__REQUIRED WORK__
The material below holds a span beginning at the line with "in this half-light]]" and ending at the line with "#### More than I can hold in my hand". Quote that span exactly, both ends included, and only that span.

__RECORDS TO USE__

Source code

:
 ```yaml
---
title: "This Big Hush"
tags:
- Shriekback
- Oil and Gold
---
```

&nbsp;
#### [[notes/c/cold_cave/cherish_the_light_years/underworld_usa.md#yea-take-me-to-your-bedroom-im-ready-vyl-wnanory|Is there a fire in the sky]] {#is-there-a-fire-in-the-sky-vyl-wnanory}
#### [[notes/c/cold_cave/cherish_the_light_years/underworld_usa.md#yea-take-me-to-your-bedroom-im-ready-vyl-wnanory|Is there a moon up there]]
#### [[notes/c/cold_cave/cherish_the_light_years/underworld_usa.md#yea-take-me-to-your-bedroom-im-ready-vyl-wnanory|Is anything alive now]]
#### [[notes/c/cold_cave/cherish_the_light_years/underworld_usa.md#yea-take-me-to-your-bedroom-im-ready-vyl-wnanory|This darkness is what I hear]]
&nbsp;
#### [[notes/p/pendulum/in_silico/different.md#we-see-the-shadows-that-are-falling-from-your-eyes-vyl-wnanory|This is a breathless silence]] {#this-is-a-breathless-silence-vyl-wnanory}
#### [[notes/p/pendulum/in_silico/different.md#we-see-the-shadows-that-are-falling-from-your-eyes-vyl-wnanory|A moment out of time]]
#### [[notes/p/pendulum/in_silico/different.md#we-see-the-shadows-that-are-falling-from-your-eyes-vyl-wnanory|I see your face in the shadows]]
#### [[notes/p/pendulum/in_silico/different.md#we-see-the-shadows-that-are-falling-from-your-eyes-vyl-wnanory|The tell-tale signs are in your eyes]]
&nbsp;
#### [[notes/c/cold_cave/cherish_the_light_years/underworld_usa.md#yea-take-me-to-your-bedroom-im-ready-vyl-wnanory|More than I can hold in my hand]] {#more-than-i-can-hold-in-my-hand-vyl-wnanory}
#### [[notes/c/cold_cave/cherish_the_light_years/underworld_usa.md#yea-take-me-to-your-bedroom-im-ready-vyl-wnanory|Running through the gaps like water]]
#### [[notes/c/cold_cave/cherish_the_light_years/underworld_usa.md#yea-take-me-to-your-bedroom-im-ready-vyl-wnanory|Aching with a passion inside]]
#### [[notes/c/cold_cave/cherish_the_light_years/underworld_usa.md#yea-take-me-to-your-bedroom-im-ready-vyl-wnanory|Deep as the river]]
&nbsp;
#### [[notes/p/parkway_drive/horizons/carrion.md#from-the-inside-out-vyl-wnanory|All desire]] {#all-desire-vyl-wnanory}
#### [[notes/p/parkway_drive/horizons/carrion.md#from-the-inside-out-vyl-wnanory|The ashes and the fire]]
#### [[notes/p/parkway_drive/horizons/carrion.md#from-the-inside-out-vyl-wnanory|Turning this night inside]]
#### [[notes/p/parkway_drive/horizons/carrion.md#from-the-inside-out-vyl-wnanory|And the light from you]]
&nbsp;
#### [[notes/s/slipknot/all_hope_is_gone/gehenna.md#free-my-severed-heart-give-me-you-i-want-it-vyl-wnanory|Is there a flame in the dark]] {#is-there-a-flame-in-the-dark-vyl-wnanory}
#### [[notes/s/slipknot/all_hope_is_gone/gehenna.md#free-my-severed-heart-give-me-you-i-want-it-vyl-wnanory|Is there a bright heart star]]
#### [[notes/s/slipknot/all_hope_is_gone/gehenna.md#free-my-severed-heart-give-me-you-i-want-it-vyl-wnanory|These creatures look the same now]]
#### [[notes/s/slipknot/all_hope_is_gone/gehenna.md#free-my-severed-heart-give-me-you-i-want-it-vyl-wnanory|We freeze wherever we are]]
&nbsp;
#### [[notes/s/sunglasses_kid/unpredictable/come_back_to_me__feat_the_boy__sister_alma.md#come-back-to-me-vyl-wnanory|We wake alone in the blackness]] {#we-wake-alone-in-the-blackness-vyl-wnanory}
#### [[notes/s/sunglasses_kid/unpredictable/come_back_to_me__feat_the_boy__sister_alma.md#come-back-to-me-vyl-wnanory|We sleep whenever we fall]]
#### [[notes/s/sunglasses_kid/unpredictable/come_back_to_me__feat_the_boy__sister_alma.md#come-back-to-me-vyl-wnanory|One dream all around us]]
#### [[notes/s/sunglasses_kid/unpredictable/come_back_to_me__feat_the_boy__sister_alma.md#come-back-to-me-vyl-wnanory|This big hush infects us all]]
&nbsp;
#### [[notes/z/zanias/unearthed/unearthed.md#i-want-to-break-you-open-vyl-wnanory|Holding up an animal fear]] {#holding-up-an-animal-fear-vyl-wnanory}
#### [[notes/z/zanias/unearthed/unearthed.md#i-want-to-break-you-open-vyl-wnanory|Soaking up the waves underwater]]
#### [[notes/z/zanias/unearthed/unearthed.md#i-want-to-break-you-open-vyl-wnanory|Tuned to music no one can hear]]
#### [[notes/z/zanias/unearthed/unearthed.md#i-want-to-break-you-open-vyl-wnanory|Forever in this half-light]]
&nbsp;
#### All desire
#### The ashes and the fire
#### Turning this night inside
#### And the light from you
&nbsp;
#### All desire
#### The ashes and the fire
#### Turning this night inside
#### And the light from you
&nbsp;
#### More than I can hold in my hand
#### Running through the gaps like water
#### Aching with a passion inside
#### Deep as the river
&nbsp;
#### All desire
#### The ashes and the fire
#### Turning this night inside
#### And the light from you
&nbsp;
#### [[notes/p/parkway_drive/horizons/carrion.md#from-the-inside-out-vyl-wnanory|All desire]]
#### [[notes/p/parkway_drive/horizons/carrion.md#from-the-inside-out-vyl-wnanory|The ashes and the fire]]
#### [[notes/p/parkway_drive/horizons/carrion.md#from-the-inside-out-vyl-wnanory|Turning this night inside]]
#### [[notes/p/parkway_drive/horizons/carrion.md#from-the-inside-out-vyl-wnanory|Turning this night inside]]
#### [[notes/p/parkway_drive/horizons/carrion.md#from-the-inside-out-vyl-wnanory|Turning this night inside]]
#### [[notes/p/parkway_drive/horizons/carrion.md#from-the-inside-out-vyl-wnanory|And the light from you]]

__TASK OUTPUT__
#### [[notes/z/zanias/unearthed/unearthed.md#i-want-to-break-you-open-vyl-wnanory|Forever in this half-light]]
&nbsp;
#### All desire
#### The ashes and the fire
#### Turning this night inside
#### And the light from you
&nbsp;
#### All desire
#### The ashes and the fire
#### Turning this night inside
#### And the light from you
&nbsp;
#### More than I can hold in my hand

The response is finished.